Pur avendo una storia decennale alle spalle, arricchita dall’uscita di tre EP e l’aver condiviso il palco insieme ad autentici mostri sacri del genere quali Cannibal Corpse, Nile, Obituary, Napalm Death e Necrophagitst, i nordirlandesi
Condemned giungono solo oggi all’agognato full lenght grazie all’interessamento della Underground Movements/Rundown Records.
Il brutal death metal dei Nostri si muove su coordinate appartenenti alla scuola americana. Non mancano i riferimenti agli omnipresenti Cannibal Corpse ma anche quelli di “gentaglia” come Broken Hope, Dying Fetus e Cephalic Carnage.

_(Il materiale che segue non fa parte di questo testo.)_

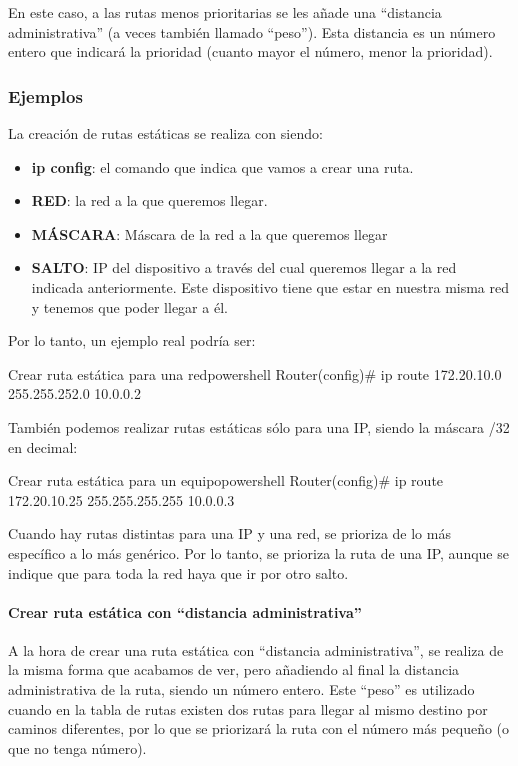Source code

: En este caso, a las rutas menos prioritarias se les añade una “distancia administrativa” (a veces también llamado “peso”). Esta distancia es un número entero que indicará la prioridad (cuanto mayor el número, menor la prioridad).

\subsubsection{Ejemplos}

La creación de rutas estáticas se realiza con  siendo:
\begin{itemize}
    \item \textbf{ip config}: el comando que indica que vamos a crear una ruta.
    \item \textbf{RED}: la  red a la que queremos llegar.
    \item \textbf{MÁSCARA}: Máscara de la red a la que queremos llegar
    \item \textbf{SALTO}: IP del dispositivo a través del cual queremos llegar a la red indicada anteriormente.  Este dispositivo tiene que estar en nuestra misma red y tenemos que poder llegar a él.
\end{itemize}

Por lo tanto, un ejemplo real podría ser:


\begin{mycode}{Crear ruta estática para una red}{powershell}{}
Router(config)# ip route 172.20.10.0  255.255.252.0  10.0.0.2
\end{mycode}

También podemos realizar rutas estáticas sólo para una IP, siendo la máscara /32 en decimal:

\begin{mycode}{Crear ruta estática para un equipo}{powershell}{}
Router(config)# ip route 172.20.10.25  255.255.255.255  10.0.0.3
\end{mycode}

Cuando hay rutas distintas para una IP y una red, se prioriza de lo más específico a lo más genérico. Por lo tanto, se prioriza la ruta de una IP, aunque se indique que para toda la red haya que ir por otro salto.


\paragraph{Crear ruta estática con “distancia administrativa”}
A la hora de crear una ruta estática con “distancia administrativa”, se realiza de la misma forma que acabamos de ver, pero añadiendo al final la distancia administrativa de la ruta, siendo un número entero. Este “peso” es utilizado cuando en la tabla de rutas existen dos rutas para llegar al mismo destino por caminos diferentes, por lo que se priorizará la ruta con el número más pequeño (o que no tenga número).

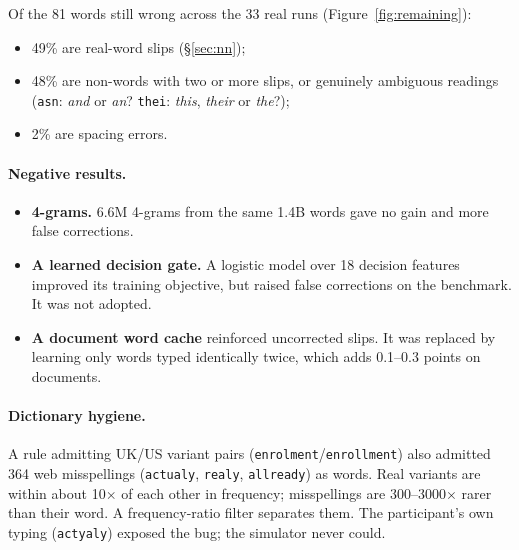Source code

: \documentclass[11pt,a4paper]{article}
\newcommand{\ttw}[1]{\texttt{#1}}
\begin{document}
Of the 81 words still wrong across the 33 real runs (Figure~\ref{fig:remaining}):
\begin{itemize}
\item 49\% are real-word slips (\S\ref{sec:nn});
\item 48\% are non-words with two or more slips, or genuinely ambiguous readings (\ttw{asn}: \emph{and} or \emph{an}? \ttw{thei}: \emph{this}, \emph{their} or \emph{the}?);
\item 2\% are spacing errors.
\end{itemize}

\paragraph{Negative results.}
\begin{itemize}
\item \textbf{4-grams.} 6.6M 4-grams from the same 1.4B words gave no gain and more false corrections.
\item \textbf{A learned decision gate.} A logistic model over 18 decision features improved its training objective, but raised false corrections on the benchmark. It was not adopted.
\item \textbf{A document word cache} reinforced uncorrected slips. It was replaced by learning only words typed identically twice, which adds 0.1--0.3 points on documents.
\end{itemize}

\paragraph{Dictionary hygiene.} A rule admitting UK/US variant pairs (\ttw{enrolment}/\ttw{enrollment}) also admitted 364 web misspellings (\ttw{actualy}, \ttw{realy}, \ttw{allready}) as words. Real variants are within about 10$\times$ of each other in frequency; misspellings are 300--3000$\times$ rarer than their word. A frequency-ratio filter separates them. The participant's own typing (\ttw{actyaly}) exposed the bug; the simulator never could.

\end{document}
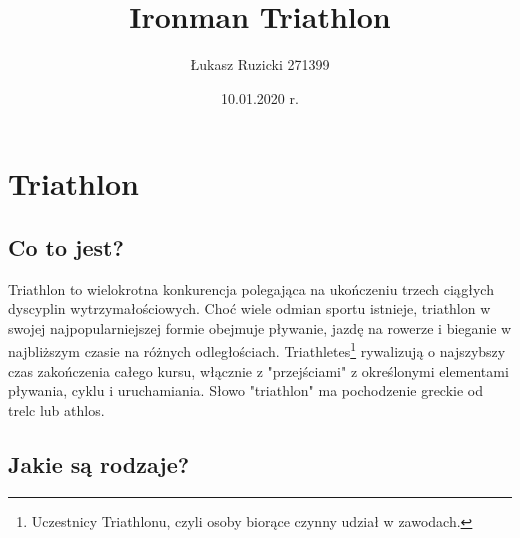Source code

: \documentclass[12pt]{article}
\title{Ironman Triathlon}
\author{Łukasz Ruzicki 271399}
\date{10.01.2020 r.}
\begin{document}
\maketitle
\newpage

\tableofcontents

\newpage


\section{Triathlon}
\subsection{Co to jest?}
Triathlon to wielokrotna konkurencja polegająca na ukończeniu trzech ciągłych dyscyplin wytrzymałościowych. Choć wiele odmian sportu istnieje, triathlon w swojej najpopularniejszej formie obejmuje pływanie, jazdę na rowerze i bieganie w najbliższym czasie na różnych odległościach. Triathletes\footnote{Uczestnicy Triathlonu, czyli osoby biorące czynny udział w zawodach.} rywalizują o najszybszy czas zakończenia całego kursu, włącznie z "przejściami" z określonymi elementami pływania, cyklu i uruchamiania. Słowo "triathlon" ma pochodzenie greckie od trelc lub athlos.
\subsection{Jakie są rodzaje?}
\end{document}
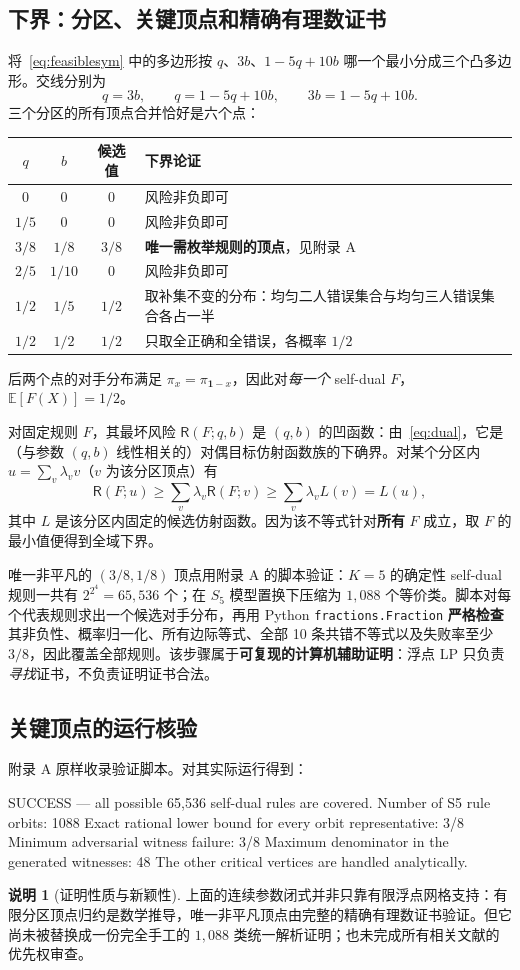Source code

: \documentclass[11pt,a4paper]{ctexart}
\theoremstyle{definition}
\newtheorem{remark}[theorem]{说明}
\newcommand{\Risk}{\mathsf R}
\newcommand{\bbone}{\mathbf 1}
\newcommand{\E}{\mathbb E}
\begin{document}
\subsection{下界：分区、关键顶点和精确有理数证书}
将~\eqref{eq:feasiblesym} 中的多边形按 $q$、$3b$、$1-5q+10b$ 哪一个最小分成三个凸多边形。交线分别为
\[
q=3b,\qquad q=1-5q+10b,\qquad 3b=1-5q+10b.
\]
三个分区的所有顶点合并恰好是六个点：
\begin{center}
\begin{tabular}{@{}ccc p{6.9cm}@{}}
\toprule
$q$ & $b$ & 候选值 & 下界论证 \\
\midrule
$0$ & $0$ & $0$ & 风险非负即可 \\
$1/5$ & $0$ & $0$ & 风险非负即可 \\
$3/8$ & $1/8$ & $3/8$ & \textbf{唯一需枚举规则的顶点}，见附录 A \\
$2/5$ & $1/10$ & $0$ & 风险非负即可 \\
$1/2$ & $1/5$ & $1/2$ & 取补集不变的分布：均匀二人错误集合与均匀三人错误集合各占一半 \\
$1/2$ & $1/2$ & $1/2$ & 只取全正确和全错误，各概率 $1/2$ \\
\bottomrule
\end{tabular}
\end{center}
后两个点的对手分布满足 $\pi_x=\pi_{\bbone-x}$，因此对\emph{每一个} self-dual $F$，$\E[F(X)]=1/2$。

对固定规则 $F$，其最坏风险 $\Risk(F;q,b)$ 是 $(q,b)$ 的凹函数：由~\eqref{eq:dual}，它是（与参数 $(q,b)$ 线性相关的）对偶目标仿射函数族的下确界。对某个分区内 $u=\sum_v\lambda_vv$（$v$ 为该分区顶点）有
\[
\Risk(F;u)\ge\sum_v\lambda_v\Risk(F;v)
\ge\sum_v\lambda_v L(v)=L(u),
\]
其中 $L$ 是该分区内固定的候选仿射函数。因为该不等式针对\textbf{所有} $F$ 成立，取 $F$ 的最小值便得到全域下界。

唯一非平凡的 $(3/8,1/8)$ 顶点用附录 A 的脚本验证：$K=5$ 的确定性 self-dual 规则一共有 $2^{2^{4}}=65,536$ 个；在 $S_5$ 模型置换下压缩为 $1,088$ 个等价类。脚本对每个代表规则求出一个候选对手分布，再用 Python \texttt{fractions.Fraction} \textbf{严格检查}其非负性、概率归一化、所有边际等式、全部 10 条共错不等式以及失败率至少 $3/8$，因此覆盖全部规则。该步骤属于\textbf{可复现的计算机辅助证明}：浮点 LP 只负责\emph{寻找}证书，不负责证明证书合法。

\subsection{关键顶点的运行核验}
附录 A 原样收录验证脚本。对其实际运行得到：
\begin{CodeListing}
SUCCESS — all possible 65,536 self-dual rules are covered.
Number of S5 rule orbits: 1088
Exact rational lower bound for every orbit representative: 3/8
Minimum adversarial witness failure: 3/8
Maximum denominator in the generated witnesses: 48
The other critical vertices are handled analytically.
\end{CodeListing}
\begin{remark}[证明性质与新颖性]
上面的连续参数闭式并非只靠有限浮点网格支持：有限分区顶点归约是数学推导，唯一非平凡顶点由完整的精确有理数证书验证。但它尚未被替换成一份完全手工的 $1,088$ 类统一解析证明；也未完成所有相关文献的优先权审查。
\end{remark}
\end{document}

L’impegno non manca, così come la voglia di non appiattirsi ad una unica e continuativa soluzione compositiva per i dieci pezzi che compongono il cd, cercando di variare il più possibile senza per questo diminuire di intensità o esser tacciati di ammorbidimento.
Accanto a brani tritaossa come l’opener “The dark place”, troviamo sia pezzi più cadenzati come l’interessante “Here come my eyes”, sia dal mood più “cannibalistico” quale “My blood runs black” o la stessa titletrack (fra i pezzi migliori del lotto).
La produzione non è eccelsa e su questo punto non è bene tacere. Il suono del basso è praticamente inesistente, mentre quello della batteria risulta fin troppo secco e povero di spessore. Fortunatamente il missaggio è riuscito a non sovraesporre le linee vocali del singer Peter Clarke rispetto agli strumenti evitando di rovinare il risultato finale di “A dying art”.
“A dying art” non è candidato al premio come disco death metal dell’anno, però la prima fatica dei Condemned non faticherà ad accontentare i più ortodossi deathster in circolazione, fornendo loro una discreta iniezione di violenza sonora per il risveglio mattutino.
Se consideriamo “A dying art” un punto di partenza e non di arrivo a corollario dei dieci anni di carriera appena passati, esiste la seria possibilità che col prossimo lavoro i Condemned si tolgano definitivamente l’etichetta di “fenomeno underground”.